I agree with Design Guys suggestions. Just to emphasize and elaborate...

-Yes, I think long term reliance and dependence on meds is not the solution, and there are long term risks (which I experienced)

-Avoid generic therapists with no sense at all of exposure therapy concepts, because support alone is not enough to reduce the anxieties, and I wasted years just talking endlessly about how I feel.

-If possible, find some supportive understanding people anywhere close in your community who understands the local cultural pressures of a small town. That is a unique challenge I imagine.

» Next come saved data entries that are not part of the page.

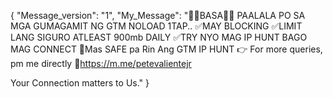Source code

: {
    "Message_version": "1",
    "My_Message": "📌📌BASA📌📌
    PAALALA PO SA MGA GUMAGAMIT NG GTM NOLOAD 1TAP..
    ✅MAY BLOCKING
    ✅LIMIT LANG SIGURO ATLEAST 900mb DAILY
    ✅TRY NYO MAG IP HUNT BAGO MAG CONNECT
    💯Mas SAFE pa Rin Ang GTM IP HUNT
👉 For more queries, pm me directly
🔗https://m.me/petevalientejr

Your Connection matters to Us."
}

-Try to practice reducing the self judgements, but trust me that is hard, I know.

catergator profile image
catergator in reply to NiceManSeeksRomance

Thank God I found a job at a place that understands my struggle over the weekend. They are all in similar situations, so I can he myself there and that's so freeing. To not have to worry what anyone is thinking about me, or to glance up and catch people staring at me. It's amazing. It's like a breath of fresh air. That makes one of the biggest issues I'm having not so much of a problem. But the advice you gave about it therapy is greatly appreciated. This is my first time putting in true effort to better myself mentally, and it's hard to break patterns of thinking and behavior we have created in our lives. I do understand they are false and not serving me all though, and I'm sure thats a good start. The realization that most of this is my own doing was overwhelming, and then the realization that it's a habit and I can change it was a break through. Just a little bit of hope when I had none. I know it's not gonna be easy, and I'm gonna fail at first, but I am a very determined person, and I don't give up! So as far as finding people in the South that aren't judgemental and are understanding of what I went through and how I chose to cope with it, that's a very hard thing to do. My husband was a popular football playing good ole boy with alot of friends, I on the other hand was born a social outcast it seems, so most of the public opinion favors me being a piece of crap mom who abandoned her kids after their dad died. The truth was alot more complex, but I quit explaining a long time ago. So all I can do is fix me, hope for the best, and hopefully move!!! It's a lot more of a even playing field in a town no one knows me.